■ Task objective: An exact, complete printout of the listing is wanted, minus its images.

─── Task inputs

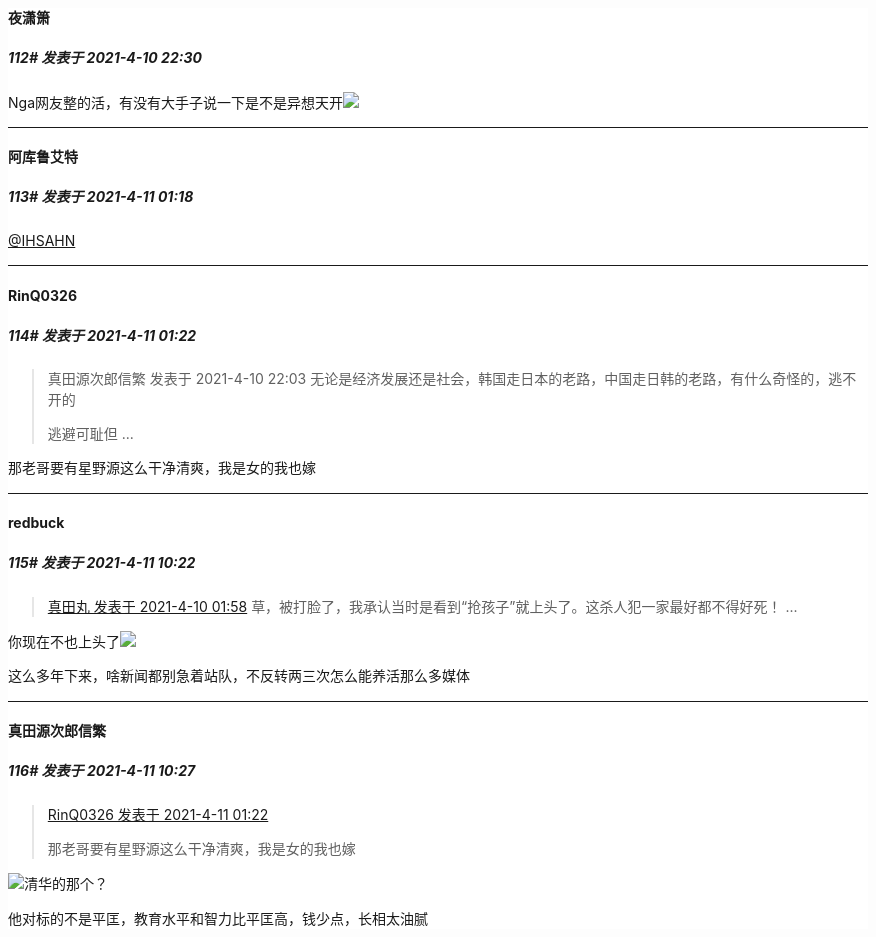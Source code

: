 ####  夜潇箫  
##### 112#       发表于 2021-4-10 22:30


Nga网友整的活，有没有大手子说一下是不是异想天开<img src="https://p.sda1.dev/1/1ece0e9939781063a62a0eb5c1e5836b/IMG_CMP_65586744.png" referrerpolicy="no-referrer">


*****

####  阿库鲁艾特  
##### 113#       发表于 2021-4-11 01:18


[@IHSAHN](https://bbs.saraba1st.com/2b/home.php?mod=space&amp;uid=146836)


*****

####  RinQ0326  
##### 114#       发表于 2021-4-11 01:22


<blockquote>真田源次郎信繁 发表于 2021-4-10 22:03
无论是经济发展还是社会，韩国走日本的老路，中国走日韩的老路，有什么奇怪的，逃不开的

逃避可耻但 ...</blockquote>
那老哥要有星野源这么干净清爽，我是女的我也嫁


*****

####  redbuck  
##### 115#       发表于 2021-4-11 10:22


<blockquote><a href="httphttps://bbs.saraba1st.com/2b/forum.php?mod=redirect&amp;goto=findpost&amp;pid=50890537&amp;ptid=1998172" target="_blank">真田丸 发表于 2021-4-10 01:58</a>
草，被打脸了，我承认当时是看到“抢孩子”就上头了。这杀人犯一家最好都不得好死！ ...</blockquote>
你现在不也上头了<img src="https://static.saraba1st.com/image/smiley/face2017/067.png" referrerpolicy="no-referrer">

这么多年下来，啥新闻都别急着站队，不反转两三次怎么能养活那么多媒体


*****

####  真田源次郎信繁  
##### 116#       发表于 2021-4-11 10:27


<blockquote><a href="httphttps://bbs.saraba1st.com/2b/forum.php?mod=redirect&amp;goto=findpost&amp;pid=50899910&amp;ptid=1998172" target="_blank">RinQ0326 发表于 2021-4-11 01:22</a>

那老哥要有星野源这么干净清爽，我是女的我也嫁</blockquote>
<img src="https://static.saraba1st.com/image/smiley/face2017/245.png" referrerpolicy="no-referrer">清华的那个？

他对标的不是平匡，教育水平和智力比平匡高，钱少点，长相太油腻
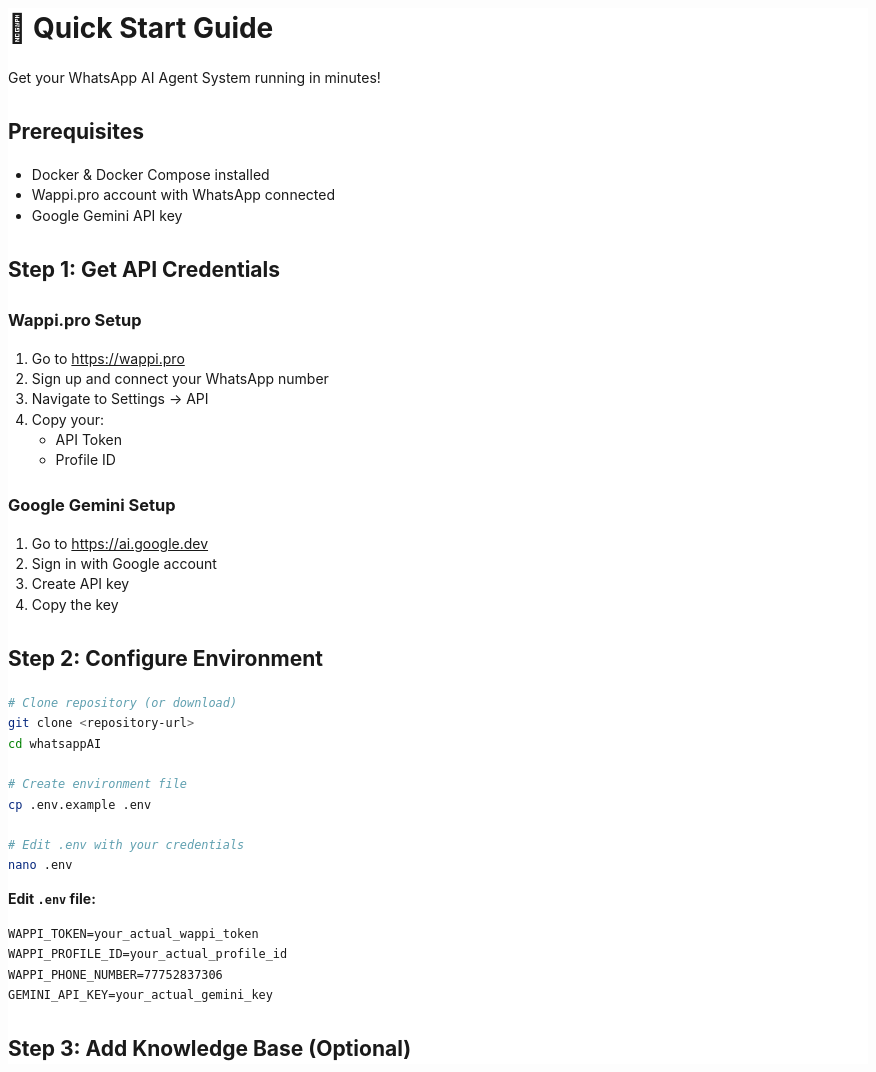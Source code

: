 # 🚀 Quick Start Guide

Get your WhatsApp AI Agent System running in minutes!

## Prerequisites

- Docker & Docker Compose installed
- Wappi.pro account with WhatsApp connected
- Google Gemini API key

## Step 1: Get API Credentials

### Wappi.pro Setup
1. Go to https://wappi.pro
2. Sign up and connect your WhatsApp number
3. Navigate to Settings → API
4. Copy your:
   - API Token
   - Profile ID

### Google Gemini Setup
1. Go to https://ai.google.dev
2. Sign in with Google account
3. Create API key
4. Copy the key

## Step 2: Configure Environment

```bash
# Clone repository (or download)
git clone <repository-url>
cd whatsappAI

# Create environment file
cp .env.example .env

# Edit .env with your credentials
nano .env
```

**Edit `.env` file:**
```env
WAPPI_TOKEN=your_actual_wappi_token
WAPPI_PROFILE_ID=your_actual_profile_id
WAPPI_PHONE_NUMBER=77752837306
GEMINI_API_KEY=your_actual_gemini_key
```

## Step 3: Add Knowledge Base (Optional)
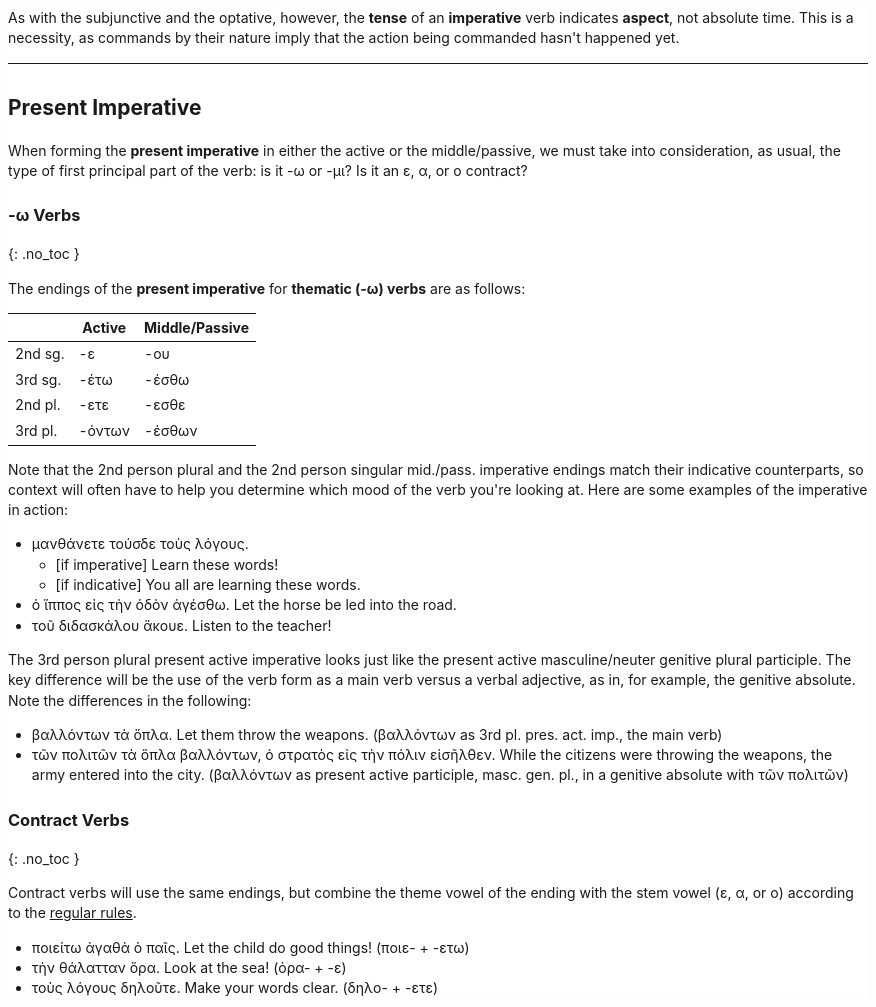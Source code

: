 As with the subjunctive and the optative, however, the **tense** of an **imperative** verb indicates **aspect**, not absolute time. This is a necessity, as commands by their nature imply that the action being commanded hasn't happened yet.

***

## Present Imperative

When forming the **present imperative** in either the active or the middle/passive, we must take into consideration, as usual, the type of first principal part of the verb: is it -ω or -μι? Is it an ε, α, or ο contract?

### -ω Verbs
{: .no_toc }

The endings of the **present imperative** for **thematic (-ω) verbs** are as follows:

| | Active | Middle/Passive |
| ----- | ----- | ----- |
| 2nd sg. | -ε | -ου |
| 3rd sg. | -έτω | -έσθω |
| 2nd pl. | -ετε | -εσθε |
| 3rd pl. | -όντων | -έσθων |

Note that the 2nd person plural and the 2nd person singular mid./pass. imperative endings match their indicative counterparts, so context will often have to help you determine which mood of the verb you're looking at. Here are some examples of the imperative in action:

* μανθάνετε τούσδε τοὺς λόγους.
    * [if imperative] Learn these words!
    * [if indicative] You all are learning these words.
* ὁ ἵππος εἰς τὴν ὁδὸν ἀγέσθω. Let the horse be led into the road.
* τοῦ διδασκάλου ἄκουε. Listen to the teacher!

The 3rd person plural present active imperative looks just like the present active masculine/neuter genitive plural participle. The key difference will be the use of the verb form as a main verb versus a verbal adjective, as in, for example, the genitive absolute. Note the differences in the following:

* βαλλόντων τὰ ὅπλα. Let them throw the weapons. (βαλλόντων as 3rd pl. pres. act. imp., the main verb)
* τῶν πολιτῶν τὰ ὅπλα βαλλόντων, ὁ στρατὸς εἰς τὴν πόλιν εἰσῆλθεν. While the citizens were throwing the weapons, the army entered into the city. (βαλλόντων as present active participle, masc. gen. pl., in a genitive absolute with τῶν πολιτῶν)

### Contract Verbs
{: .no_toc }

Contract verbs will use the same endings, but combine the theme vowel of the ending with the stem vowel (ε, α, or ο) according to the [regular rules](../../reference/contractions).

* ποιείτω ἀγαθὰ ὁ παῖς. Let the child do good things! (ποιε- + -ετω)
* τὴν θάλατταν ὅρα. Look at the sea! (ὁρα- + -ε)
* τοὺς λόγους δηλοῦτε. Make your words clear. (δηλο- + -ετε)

──────

■ Response to this task:
Source code

: ####  夜潇箫  
##### 112#       发表于 2021-4-10 22:30


Nga网友整的活，有没有大手子说一下是不是异想天开<img src="https://p.sda1.dev/1/1ece0e9939781063a62a0eb5c1e5836b/IMG_CMP_65586744.png" referrerpolicy="no-referrer">


*****

####  阿库鲁艾特  
##### 113#       发表于 2021-4-11 01:18


[@IHSAHN](https://bbs.saraba1st.com/2b/home.php?mod=space&amp;uid=146836)


*****

####  RinQ0326  
##### 114#       发表于 2021-4-11 01:22


<blockquote>真田源次郎信繁 发表于 2021-4-10 22:03
无论是经济发展还是社会，韩国走日本的老路，中国走日韩的老路，有什么奇怪的，逃不开的

逃避可耻但 ...</blockquote>
那老哥要有星野源这么干净清爽，我是女的我也嫁


*****

####  redbuck  
##### 115#       发表于 2021-4-11 10:22


<blockquote><a href="httphttps://bbs.saraba1st.com/2b/forum.php?mod=redirect&amp;goto=findpost&amp;pid=50890537&amp;ptid=1998172" target="_blank">真田丸 发表于 2021-4-10 01:58</a>
草，被打脸了，我承认当时是看到“抢孩子”就上头了。这杀人犯一家最好都不得好死！ ...</blockquote>
你现在不也上头了<img src="https://static.saraba1st.com/image/smiley/face2017/067.png" referrerpolicy="no-referrer">

这么多年下来，啥新闻都别急着站队，不反转两三次怎么能养活那么多媒体


*****

####  真田源次郎信繁  
##### 116#       发表于 2021-4-11 10:27


<blockquote><a href="httphttps://bbs.saraba1st.com/2b/forum.php?mod=redirect&amp;goto=findpost&amp;pid=50899910&amp;ptid=1998172" target="_blank">RinQ0326 发表于 2021-4-11 01:22</a>

那老哥要有星野源这么干净清爽，我是女的我也嫁</blockquote>
<img src="https://static.saraba1st.com/image/smiley/face2017/245.png" referrerpolicy="no-referrer">清华的那个？

他对标的不是平匡，教育水平和智力比平匡高，钱少点，长相太油腻
Source code

: # 🚀 Quick Start Guide

Get your WhatsApp AI Agent System running in minutes!

## Prerequisites

- Docker & Docker Compose installed
- Wappi.pro account with WhatsApp connected
- Google Gemini API key

## Step 1: Get API Credentials

### Wappi.pro Setup
1. Go to https://wappi.pro
2. Sign up and connect your WhatsApp number
3. Navigate to Settings → API
4. Copy your:
   - API Token
   - Profile ID

### Google Gemini Setup
1. Go to https://ai.google.dev
2. Sign in with Google account
3. Create API key
4. Copy the key

## Step 2: Configure Environment

```bash
# Clone repository (or download)
git clone <repository-url>
cd whatsappAI

# Create environment file
cp .env.example .env

# Edit .env with your credentials
nano .env
```

**Edit `.env` file:**
```env
WAPPI_TOKEN=your_actual_wappi_token
WAPPI_PROFILE_ID=your_actual_profile_id
WAPPI_PHONE_NUMBER=77752837306
GEMINI_API_KEY=your_actual_gemini_key
```

## Step 3: Add Knowledge Base (Optional)
Source code

: As with the subjunctive and the optative, however, the **tense** of an **imperative** verb indicates **aspect**, not absolute time. This is a necessity, as commands by their nature imply that the action being commanded hasn't happened yet.

***

## Present Imperative

When forming the **present imperative** in either the active or the middle/passive, we must take into consideration, as usual, the type of first principal part of the verb: is it -ω or -μι? Is it an ε, α, or ο contract?

### -ω Verbs
{: .no_toc }

The endings of the **present imperative** for **thematic (-ω) verbs** are as follows:

| | Active | Middle/Passive |
| ----- | ----- | ----- |
| 2nd sg. | -ε | -ου |
| 3rd sg. | -έτω | -έσθω |
| 2nd pl. | -ετε | -εσθε |
| 3rd pl. | -όντων | -έσθων |

Note that the 2nd person plural and the 2nd person singular mid./pass. imperative endings match their indicative counterparts, so context will often have to help you determine which mood of the verb you're looking at. Here are some examples of the imperative in action:

* μανθάνετε τούσδε τοὺς λόγους.
    * [if imperative] Learn these words!
    * [if indicative] You all are learning these words.
* ὁ ἵππος εἰς τὴν ὁδὸν ἀγέσθω. Let the horse be led into the road.
* τοῦ διδασκάλου ἄκουε. Listen to the teacher!

The 3rd person plural present active imperative looks just like the present active masculine/neuter genitive plural participle. The key difference will be the use of the verb form as a main verb versus a verbal adjective, as in, for example, the genitive absolute. Note the differences in the following:

* βαλλόντων τὰ ὅπλα. Let them throw the weapons. (βαλλόντων as 3rd pl. pres. act. imp., the main verb)
* τῶν πολιτῶν τὰ ὅπλα βαλλόντων, ὁ στρατὸς εἰς τὴν πόλιν εἰσῆλθεν. While the citizens were throwing the weapons, the army entered into the city. (βαλλόντων as present active participle, masc. gen. pl., in a genitive absolute with τῶν πολιτῶν)

### Contract Verbs
{: .no_toc }

Contract verbs will use the same endings, but combine the theme vowel of the ending with the stem vowel (ε, α, or ο) according to the [regular rules](../../reference/contractions).

* ποιείτω ἀγαθὰ ὁ παῖς. Let the child do good things! (ποιε- + -ετω)
* τὴν θάλατταν ὅρα. Look at the sea! (ὁρα- + -ε)
* τοὺς λόγους δηλοῦτε. Make your words clear. (δηλο- + -ετε)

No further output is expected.